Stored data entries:
● ● ●

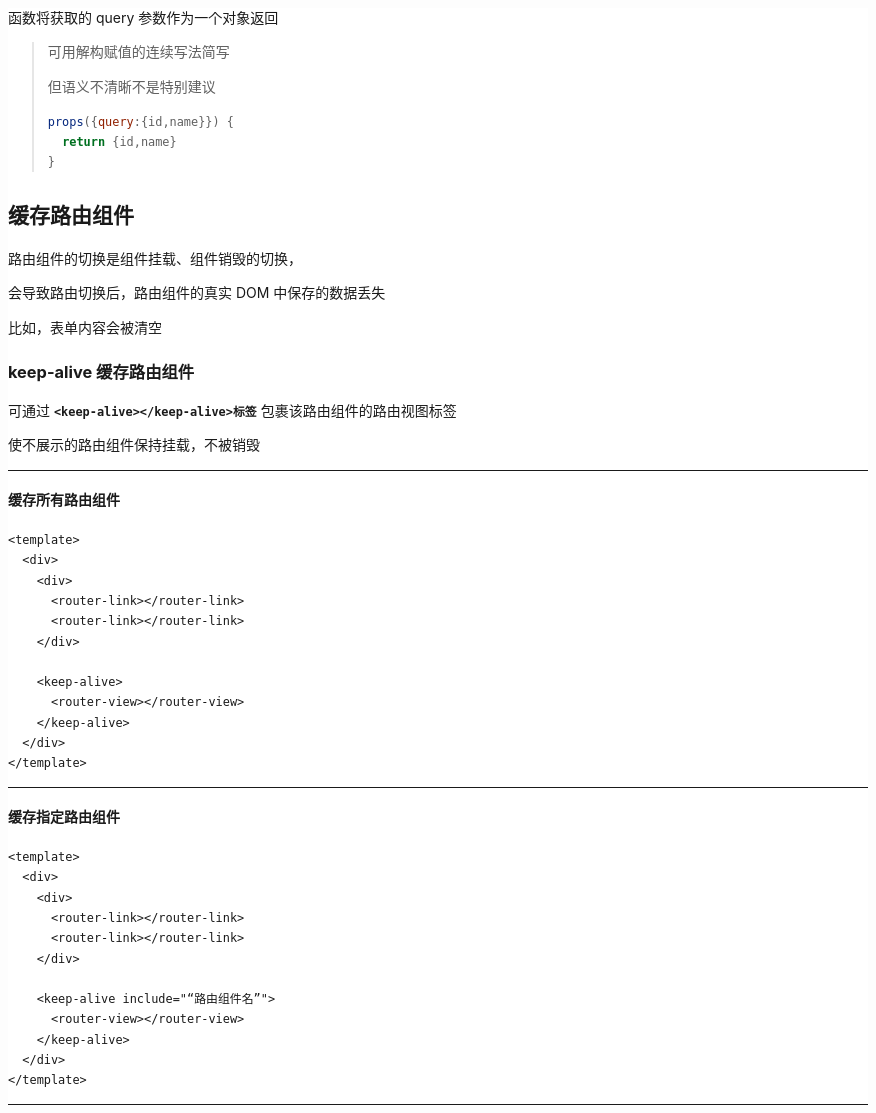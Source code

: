函数将获取的 query 参数作为一个对象返回

> 可用解构赋值的连续写法简写
>
> 但语义不清晰不是特别建议
>
> ```js
> props({query:{id,name}}) {
> 	return {id,name}
> }
> ```

## 缓存路由组件

路由组件的切换是组件挂载、组件销毁的切换，

会导致路由切换后，路由组件的真实 DOM 中保存的数据丢失

比如，表单内容会被清空

### keep-alive 缓存路由组件

可通过 **`<keep-alive></keep-alive>标签`** 包裹该路由组件的路由视图标签

使不展示的路由组件保持挂载，不被销毁

---

#### 缓存所有路由组件

```vue
<template>
  <div>
    <div>
      <router-link></router-link>
      <router-link></router-link>
    </div>

    <keep-alive>
      <router-view></router-view>
    </keep-alive>
  </div>
</template>
```

---

#### 缓存指定路由组件

```vue
<template>
  <div>
    <div>
      <router-link></router-link>
      <router-link></router-link>
    </div>

    <keep-alive include="“路由组件名”">
      <router-view></router-view>
    </keep-alive>
  </div>
</template>
```

---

● ● ●

Take each line above that contains "alive" and copy it out.

**Solution to this exercise:**
### keep-alive 缓存路由组件
可通过 **`<keep-alive></keep-alive>标签`** 包裹该路由组件的路由视图标签
    <keep-alive>
    </keep-alive>
    <keep-alive include="“路由组件名”">
    </keep-alive>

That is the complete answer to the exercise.